La norma sanziona indubbiamente un comportamento riprovevole della parte, dal momento che colpisce tutti coloro che utilizzano il processo a mero scopo defatigatorio, ovvero, senza il doveroso impegno di quella diligenza che consenta di avvertire agevolmente l’ingiustizia della propria condotta nel processo. Basti pensare ai numerosi casi in cui le compagnie assicuratrici resistono in giudizio per scoraggiare la parte attrice, considerati i tempi lunghi della giustizia italiana, dall’insistere nell’azione legale e scendere a patti alle condizioni imposte unilateralmente. Il tema poi diventa addirittura rovente nell’ipotizzare la sua applicazione al contenzioso bancario. Anche altri temi sono potenzialmente idonei ad essere investiti dal ciclone dei c.d. “danni punitivi”, come per esempio le cause di tutela ambientali e quelle di responsabilità per i danni causati da prodotti difettosi.

Il Legislatore Italiano ha voluto introdurre con la norma suindicata una sanzione risarcitoria idonea a costruire un monito per il futuro, se è vero che il danno liquidabile dal Giudice risulta così completamente slegato dal pregiudizio effettivamente subito dalla vittima, ma solo collegato direttamente ad un comportamento riprovevole della parte in giudizio.

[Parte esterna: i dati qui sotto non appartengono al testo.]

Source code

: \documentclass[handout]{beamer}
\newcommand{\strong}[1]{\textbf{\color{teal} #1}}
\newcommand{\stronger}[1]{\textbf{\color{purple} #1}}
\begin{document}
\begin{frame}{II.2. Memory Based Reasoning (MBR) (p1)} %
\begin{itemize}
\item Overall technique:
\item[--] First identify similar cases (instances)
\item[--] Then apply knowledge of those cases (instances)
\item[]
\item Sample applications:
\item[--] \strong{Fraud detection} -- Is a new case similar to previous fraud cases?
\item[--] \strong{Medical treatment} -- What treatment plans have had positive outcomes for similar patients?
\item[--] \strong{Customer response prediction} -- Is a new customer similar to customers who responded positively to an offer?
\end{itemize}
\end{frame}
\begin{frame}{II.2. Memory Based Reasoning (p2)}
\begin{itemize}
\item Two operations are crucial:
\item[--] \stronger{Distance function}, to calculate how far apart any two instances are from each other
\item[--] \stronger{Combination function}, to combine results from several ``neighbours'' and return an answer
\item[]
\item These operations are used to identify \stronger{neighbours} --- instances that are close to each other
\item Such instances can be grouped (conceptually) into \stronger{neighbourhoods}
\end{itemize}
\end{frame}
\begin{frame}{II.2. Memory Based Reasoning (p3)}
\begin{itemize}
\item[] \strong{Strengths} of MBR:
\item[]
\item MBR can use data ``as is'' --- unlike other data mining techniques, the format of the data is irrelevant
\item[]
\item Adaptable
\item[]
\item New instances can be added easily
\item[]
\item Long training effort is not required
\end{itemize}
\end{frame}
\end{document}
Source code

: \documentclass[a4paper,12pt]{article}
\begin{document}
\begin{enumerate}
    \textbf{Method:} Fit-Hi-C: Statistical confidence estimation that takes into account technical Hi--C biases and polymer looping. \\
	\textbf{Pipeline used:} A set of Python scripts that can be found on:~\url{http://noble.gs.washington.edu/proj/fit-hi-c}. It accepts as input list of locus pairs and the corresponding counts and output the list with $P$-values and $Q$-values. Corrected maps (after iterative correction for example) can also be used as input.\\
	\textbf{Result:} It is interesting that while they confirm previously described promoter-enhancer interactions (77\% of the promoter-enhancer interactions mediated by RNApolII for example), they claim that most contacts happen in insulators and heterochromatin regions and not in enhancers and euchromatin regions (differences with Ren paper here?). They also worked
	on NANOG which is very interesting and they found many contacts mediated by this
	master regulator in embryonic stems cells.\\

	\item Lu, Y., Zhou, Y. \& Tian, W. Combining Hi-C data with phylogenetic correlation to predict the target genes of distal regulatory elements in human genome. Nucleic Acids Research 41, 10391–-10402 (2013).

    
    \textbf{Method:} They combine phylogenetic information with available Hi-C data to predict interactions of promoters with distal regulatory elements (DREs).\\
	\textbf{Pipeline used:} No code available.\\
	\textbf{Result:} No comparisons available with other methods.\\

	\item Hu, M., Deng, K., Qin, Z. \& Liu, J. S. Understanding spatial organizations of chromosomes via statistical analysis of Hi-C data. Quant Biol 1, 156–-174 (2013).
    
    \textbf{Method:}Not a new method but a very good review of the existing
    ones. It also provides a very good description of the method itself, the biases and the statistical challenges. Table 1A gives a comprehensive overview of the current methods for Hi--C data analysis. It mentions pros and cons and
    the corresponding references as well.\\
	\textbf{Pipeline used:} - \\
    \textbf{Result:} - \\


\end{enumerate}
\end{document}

Riguardo l’identificazione della natura giuridica dell’art. 96 c.p.c., la giurisprudenza dominante ha riconosciuto che questa è da considerarsi speciale rispetto al precetto contenuto nell’art. 2043 c.c. (ad esempio Cass. Civile sez. I, 7 maggio 1998, n. 4624). I danni liquidati sovente dai Giudici ai sensi dell’art. 96 c.p.c. hanno il più delle volte costituito in quei danni che la parte non aveva raggiunto completamente la prova (Cass. 1592 del 1994) e in altri casi sono stati liquidati come danni le spese legali patite dalla vittima e solitamente non ripetibili alla controparte (Cass. 8872 del 1987). Tutte le decisioni censite hanno ritenuto l’applicabilità dell’art. 96 c.p.c., dando atto implicitamente che il danno liquidato non era rigorosamente collegato al pregiudizio sofferto.

Pertanto si è ritenuto che il danno ex art. 96 c.p.c. risulta slegato da quello effettivamente subito dalla vittima per il quale il giudizio è stato instaurato, ed è giustificato esclusivamente dal comportamento della parte che ha agito o resistito in giudizio con mala fede o colpa grave.

Se il danno risarcibile ai sensi dell’art. 96 c.p.c. è slegato dalla perdita subita dalla vittima, il Giudice sarà libero di liquidare qualsiasi somma reputi giusta ed equa per adempiere alle prescrizioni del precetto contenuto nell’art. 96 c.p.c. Il danno punitivo può essere quindi contenuto tra un margine minimo che va da una lira fino a una somma tale da incidere seriamente sulla parte responsabile.

Pertanto, il risarcimento del danno ex art. 96 c.p.c. dovrà essere tale da incidere di fatto sulle responsabilità economiche di chi del comportamento malevole o privo della normale diligenza fa uno stile di vita.

A sostegno di questa lettura innovativa dal primo comma dell’art. 96 c.p.c. è possibile addurre anche l’art. 88 c.p.c. che al primo comma afferma il dovere delle parti di comportarsi in giudizio secondo lealtà e probità. La mancanza della parte a tale dovere sarebbe infatti priva di un'adeguata sanzione e la sua previsione si risolverebbe in una semplice frase di stile.

Alla luce delle considerazioni svolte pare dunque possibile individuare una duplice finalità dell’art. 96 c.p.c. di risarcire il danno causato dal riprovevole comportamento processuale dell’altra parte e di costituire un monito in grado di condizionare il comportamento delle parti del processo.

Quest’ultimo aspetto è realizzabile, come insegna la comune esperienza, solo quando la sanzione è rapportata alle condizioni economiche del soggetto da punire.